Saved entries
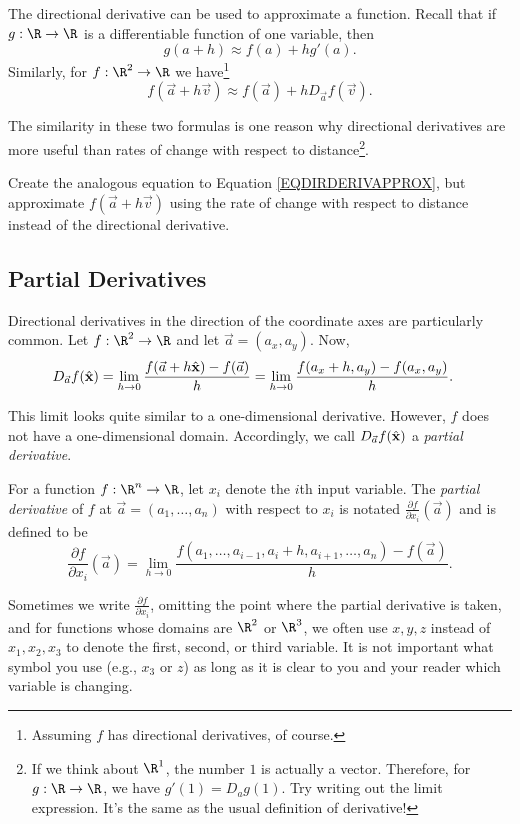 The directional derivative can be used to approximate a function.  Recall that if $g:\R\to\R$ is
a differentiable function of one variable, then
\[
	g(a+h)\approx f(a) + hg'(a).
\]
Similarly, for $f:\R^2\to\R$ we have\footnote{ Assuming $f$ has directional derivatives, of course.}
\begin{equation}
	\label{EQDIRDERIVAPPROX}
	f(\vec a+h\vec v)\approx f(\vec a)+hD_{\vec a}f(\vec v).
\end{equation}

The similarity in these two formulas is one reason
why directional derivatives are more useful than rates of change with respect to distance\footnote{
	If we think about $\R^1$, the number $1$ is actually a vector.  Therefore,
	for $g:\R\to\R$, we have $g'(1)=D_{a}g(1)$.  Try writing out the limit expression.  It's the same
	as the usual definition of derivative!
	}.

\begin{exercise}
	Create the analogous equation to Equation \eqref{EQDIRDERIVAPPROX}, but approximate
	$f(\vec a+h\vec v)$ using the rate of change with respect to distance instead of the
	directional derivative.
\end{exercise}


\subsection{Partial Derivatives}
Directional derivatives in the direction of the coordinate axes are particularly common.
Let $f:\R^2\to\R$ and let $\vec a=(a_x,a_y)$.  Now,
\begin{align*}
	D_{\vec a}f({\hat {\mathbf x}}) &= \lim_{h\to0}\frac{f(\vec a+h{\hat {\mathbf x}})-f(\vec a)}{h}
	=\lim_{h\to0}\frac{f(a_x+h, a_y)-f(a_x,a_y)}{h}.
\end{align*}

This limit looks quite similar to a one-dimensional derivative.  However, $f$ does not
have a one-dimensional domain.  Accordingly, we call $D_{\vec a}f({\hat {\mathbf x}})$ a 
\emph{partial derivative}.

\begin{definition}
	For a function $f:\R^n\to\R$, let $x_i$ denote the $i$th input variable.
	The \emph{partial derivative} of $f$ at $\vec a=(a_1,\ldots,a_n)$ with respect to $x_i$ is 
	notated $\frac{\partial f}{\partial x_i}(\vec a)$ and is defined to be
	\[
		\frac{\partial f}{\partial x_i}(\vec a) = 
		\lim_{h\to0}\frac{f(a_1,\ldots,a_{i-1},a_i+h,a_{i+1},\ldots,a_n)-f(\vec a)}{h}.
	\]
\end{definition}
Sometimes we write $\frac{\partial f}{\partial x_i}$, omitting the point where the partial
derivative is taken, and for functions whose domains are $\R^2$ or $\R^3$, we often use $x,y,z$ 
instead of $x_1,x_2,x_3$ to denote
the first, second, or third variable.  It is not important what symbol you use (e.g., 
$x_3$ or $z$) as long
as it is clear to you and your reader which variable is changing.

What you have to do => Report every line of the entries that carries the word "EQDIRDERIVAPPROX".

Expected output =>
	\label{EQDIRDERIVAPPROX}
	Create the analogous equation to Equation \eqref{EQDIRDERIVAPPROX}, but approximate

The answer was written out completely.